Southern and central regions, led by Tainan and Kaohsiung, ride the semiconductor manufacturing boom and AI-factory initiatives. The National Cloud Computing Center in Tainan and Foxconn’s AI factory elevate power needs but diversify seismic and rationing risk away from the north. Changhua, home to Google’s 1.12 PUE site, remains a renewable-energy showcase with potential for future expansion if inter-region latency hurdles can be mitigated.
Competitive Landscape
Incumbent telcos once commanded more than 70% of local colocation megawatts, yet the arrival of international platforms is fragmenting share. Chunghwa Telecom earmarked NTD32.36 billion (USD 1.08 billion) for AI-ready expansions and submarine-cable upgrades, including an all-photonics network demonstration with NTT to lower inter-campus latency. Chief Telecom’s plug-and-play liquid-cooled site reached 70% occupancy within three months, underscoring pent-up demand for GPU-dense racks.
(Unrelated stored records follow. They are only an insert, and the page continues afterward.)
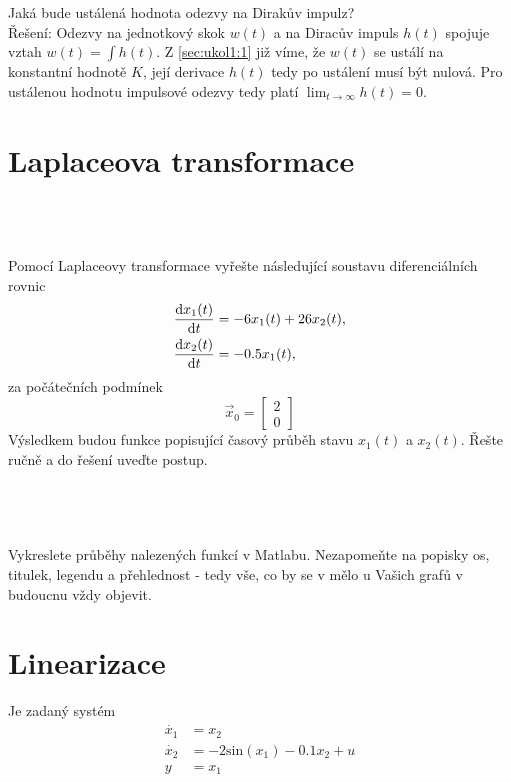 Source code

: \documentclass[twoside]{article}
\begin{document}
\subsection{~}
\label{sec:ukol1:3}
Jaká bude ustálená hodnota odezvy na Dirakův impulz? \\
Řešení: Odezvy na jednotkový skok $w(t)$ a na Diracův impuls $h(t)$ spojuje vztah $w(t) = \int h(t)$. Z \ref{sec:ukol1:1} již víme, že $w(t)$ se ustálí
na konstantní hodnotě $K$, její derivace $h(t)$ tedy po ustálení musí být nulová. Pro ustálenou hodnotu impulsové odezvy tedy platí $\lim_{t \to \infty} h(t) = 0$.

\section{Laplaceova transformace}
\label{sec:ukol2}
\subsection{~}
Pomocí Laplaceovy transformace vyřešte následující soustavu diferenciálních rovnic
\begin{equation}
	\begin{split}
		\frac{\dif x_1(t)}{\dif t} &= - 6x_1 (t) + 26x_2 (t), \\
		\frac{\dif x_2(t)}{\dif t} &= - 0.5 x_1(t),
	\end{split}
\end{equation}
za počátečních podmínek
\begin{equation}
	\vec{x}_0 = \begin{bmatrix}
		2 \\
		0
	  \end{bmatrix}
\end{equation}
Výsledkem budou funkce popisující časový průběh stavu $x_1(t)$ a $x_2(t)$. Řešte ručně a do řešení uveďte postup.

\subsection{~}
Vykreslete průběhy nalezených funkcí v Matlabu. Nezapomeňte na popisky os, titulek, legendu a přehlednost - tedy vše,
co by se v mělo u Vašich grafů v budoucnu vždy objevit.

\section{Linearizace}
\label{sec:ukol3}
Je zadaný systém
\begin{equation}
	\begin{split}
		\dot{x_1} &= x_2 \\
		\dot{x_2} &= -2 \text{sin}(x_1) - 0.1x_2 +u \\
		y &= x_1
	\end{split}
\end{equation}
\end{document}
Vantage, Keppel, Empyrion Digital, Epoch Digital, and BDx differentiate through wholesale pre-lease contracts, DGX-Ready certifications, and PUE targets below 1.33. Technology focus is shifting toward direct liquid cooling and renewable energy procurement to comply with the Ministry’s 10% renewable mandate. Smaller domestic operators may seek partnerships or exit as wholesale pricing softens once 2026-2027 capacity comes online.
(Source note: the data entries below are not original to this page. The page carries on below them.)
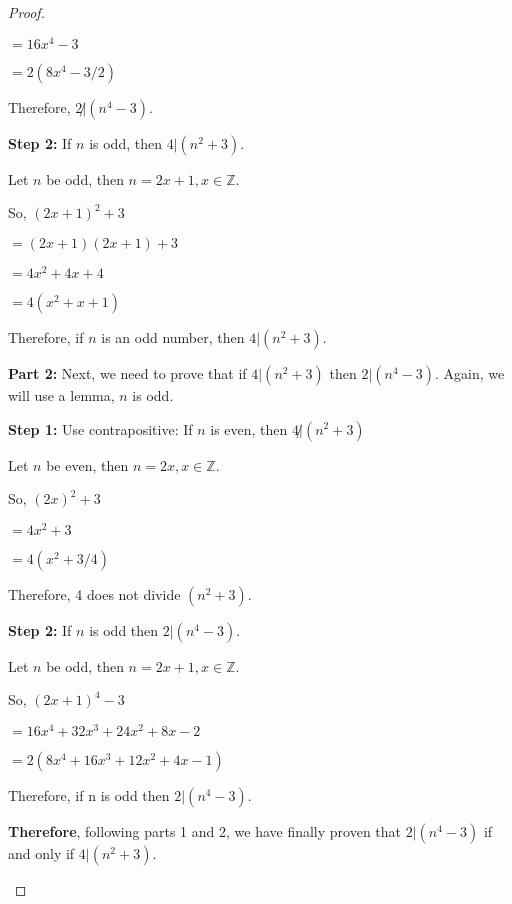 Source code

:\documentclass[10pt]{article} %
\newcommand{\Z}{\mathbb{Z}}
\begin{document}
\begin{enumerate}
\begin{proof}
\begin{center}
$ = 16x^4 - 3$

$ = 2(8x^4 - 3/2)$

Therefore, $2 \not| (n^4-3)$.  
\end{center}

\begin{center} {\bf Step 2:} If $n$ is odd, then $4 | (n^2+3)$.  

Let $n$ be odd, then $n = 2x + 1, x \in \Z$.  

So, $(2x + 1)^2 + 3$

$ = (2x + 1)(2x + 1) + 3$

$ = 4x^2 + 4x + 4$

$ = 4(x^2 + x + 1)$

Therefore, if $n$ is an odd number, then $4 | (n^2+3)$.  
\end{center}


\begin{raggedright} {\bf Part 2:} Next, we need to prove that if $4 | (n^2+3)$ then $2 | (n^4-3)$.  Again, we will use a lemma, $n$ is odd.  
\end{raggedright}

\begin{center} {\bf Step 1:} Use contrapositive: If $n$ is even, then $4 \not| (n^2+3)$

Let $n$ be even, then $n = 2x, x \in \Z$.  

So, $(2x)^2 + 3$

$ = 4x^2 + 3$

$ = 4(x^2 + 3/4)$

Therefore, 4 does not divide $(n^2 + 3)$.  
\end{center}
\begin{center} {\bf Step 2:} If $n$ is odd then $2 | (n^4-3)$.  

Let $n$ be odd, then $n = 2x + 1, x \in \Z$.  

So, $(2x + 1)^4 - 3$

$ = 16x^4 + 32x^3 + 24x^2 + 8x - 2$

$ = 2(8x^4 + 16x^3 + 12x^2 + 4x - 1)$

Therefore, if n is odd then $2 | (n^4-3)$.  
\end{center}
\begin{center} {\bf Therefore}, following parts 1 and 2, we have finally proven that $2 | (n^4-3)$ if and only if $4 | (n^2+3)$.  \end{center}

\end{proof}

\bigskip


\end{enumerate}
\end{document}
Incumbents and newcomers are forming tight alliances to secure talent, renewable power, and GPU supply. Chunghwa Telecom’s April 2026 pact with NVIDIA opens a liquid-cooling demo lab to help shrink Taiwan’s 40,000-person skills gap, while Vantage and Keppel now co-source high-efficiency switchgear to shave 7-10% off build costs. Chief Telecom, BDx, and Epoch Digital joined a 2026 renewable-procurement consortium targeting 1 TWh of clean energy by 2030, signaling that scale, sustainability, and certified AI readiness will decide market winners.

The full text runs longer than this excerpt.